What is the Multilingual Programming Language?

The Multilingual Programming Language is an experimental language where the same semantic constructs can be written with keywords from multiple human languages.

Examples:

  • English: if, def, class
  • French: si, def, classe
  • German: wenn, def, klasse
  • Japanese: supported through the shared keyword registry
  • Arabic: supported through the shared keyword registry

The full keyword registry currently covers 17 languages, including Spanish, Portuguese, Chinese, Italian, Dutch, Polish, Swedish, Danish, Finnish, Hindi, Bengali, and Tamil.

Keywords can be mixed freely in the same program.

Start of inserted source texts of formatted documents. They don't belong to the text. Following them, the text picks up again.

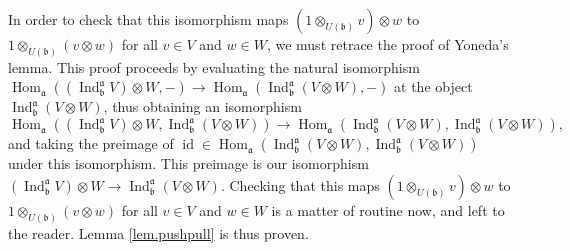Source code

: \documentclass[etingof-lie.tex]{subfiles}
\begin{document}
In order to check that this isomorphism maps $\left(  1\otimes_{U\left(
\mathfrak{b}\right)  }v\right)  \otimes w$ to $1\otimes_{U\left(
\mathfrak{b}\right)  }\left(  v\otimes w\right)  $ for all $v\in V$ and $w\in
W$, we must retrace the proof of Yoneda's lemma. This proof proceeds by
evaluating the natural isomorphism $\operatorname*{Hom}\nolimits_{\mathfrak{a}%
}\left(  \left(  \operatorname*{Ind}\nolimits_{\mathfrak{b}}^{\mathfrak{a}%
}V\right)  \otimes W,-\right)  \rightarrow\operatorname*{Hom}%
\nolimits_{\mathfrak{a}}\left(  \operatorname*{Ind}\nolimits_{\mathfrak{b}%
}^{\mathfrak{a}}\left(  V\otimes W\right)  ,-\right)  $ at the object
$\operatorname*{Ind}\nolimits_{\mathfrak{b}}^{\mathfrak{a}}\left(  V\otimes
W\right)  $, thus obtaining an isomorphism%
\[
\operatorname*{Hom}\nolimits_{\mathfrak{a}}\left(  \left(  \operatorname*{Ind}%
\nolimits_{\mathfrak{b}}^{\mathfrak{a}}V\right)  \otimes W,\operatorname*{Ind}%
\nolimits_{\mathfrak{b}}^{\mathfrak{a}}\left(  V\otimes W\right)  \right)
\rightarrow\operatorname*{Hom}\nolimits_{\mathfrak{a}}\left(
\operatorname*{Ind}\nolimits_{\mathfrak{b}}^{\mathfrak{a}}\left(  V\otimes
W\right)  ,\operatorname*{Ind}\nolimits_{\mathfrak{b}}^{\mathfrak{a}}\left(
V\otimes W\right)  \right)  ,
\]
and taking the preimage of $\operatorname*{id}\in\operatorname*{Hom}%
\nolimits_{\mathfrak{a}}\left(  \operatorname*{Ind}\nolimits_{\mathfrak{b}%
}^{\mathfrak{a}}\left(  V\otimes W\right)  ,\operatorname*{Ind}%
\nolimits_{\mathfrak{b}}^{\mathfrak{a}}\left(  V\otimes W\right)  \right)  $
under this isomorphism. This preimage is our isomorphism $\left(
\operatorname*{Ind}\nolimits_{\mathfrak{b}}^{\mathfrak{a}}V\right)  \otimes
W\rightarrow\operatorname*{Ind}\nolimits_{\mathfrak{b}}^{\mathfrak{a}}\left(
V\otimes W\right)  $. Checking that this maps $\left(  1\otimes_{U\left(
\mathfrak{b}\right)  }v\right)  \otimes w$ to $1\otimes_{U\left(
\mathfrak{b}\right)  }\left(  v\otimes w\right)  $ for all $v\in V$ and $w\in
W$ is a matter of routine now, and left to the reader. Lemma
\ref{lem.pushpull} is thus proven.
\end{document}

The language is indentation-sensitive and broadly Python-like in structure.

What This Repository Produces

This repo is useful when you want to:

  • Parse Multilingual source code into syntax trees
  • Add syntax highlighting to an editor or viewer
  • Support indentation and folding in Tree-sitter-aware editors
  • Generate editor grammar artifacts from a single keyword registry

After building, the main outputs are:

  • src/parser.c and src/scanner.c for the Tree-sitter parser
  • bindings/node/ for Node.js consumers
  • bindings/rust/ for Rust consumers
  • queries/highlights.scm, queries/indents.scm, queries/folds.scm
  • generated/multilingual.tmLanguage.json for TextMate-compatible editors
  • generated/monarch.json for Monaco-based editors

GitHub Linguist Positioning

This repository is a good upstream grammar source for future github-linguist support, but it is not the github-linguist integration itself.

For language detection and syntax-highlighting discussions, this repository treats:

  • .multi as the canonical file extension
  • source.multi as the TextMate scope

The repository no longer advertises .ml, because that extension is already heavily associated with other languages and would create avoidable detection conflicts.

Quick Start

Prerequisites

  • Node.js 14+ for the Tree-sitter CLI and Node binding build
  • Python 3.10+ for the generator scripts
  • PyYAML for the build scripts: pip install pyyaml
  • A C compiler such as GCC, Clang, or MSVC

Build Everything

git clone https://github.com/multilingualprogramming/tree-sitter-multilingual.git
cd tree-sitter-multilingual
npm install
make all

If you only want the parser and tests:

npm install
make build
make test

Build Targets

make inject     # Expand multilingual keyword aliases into grammar.js
make generate   # Run tree-sitter generate
make build      # Build the native Node binding
make test       # Run Tree-sitter corpus tests
make tmgrammar  # Generate TextMate grammar JSON
make monarch    # Generate Monaco tokenizer JSON
make validate   # Validate keyword coverage
make all        # Run the full pipeline

Repository Layout

  • data/keywords.yaml: Canonical keyword registry across all supported languages
  • grammar.js: Tree-sitter grammar source
  • src/scanner.c: External scanner for indentation handling
  • queries/: Highlight, indentation, and folding queries
  • scripts/: Build and generation scripts
  • test/corpus/: Grammar test corpus
  • examples/: Sample .multi programs
  • bindings/node/: Node.js binding entrypoint
  • bindings/rust/: Rust crate wrapper

How the Build Works

The build is driven from data/keywords.yaml.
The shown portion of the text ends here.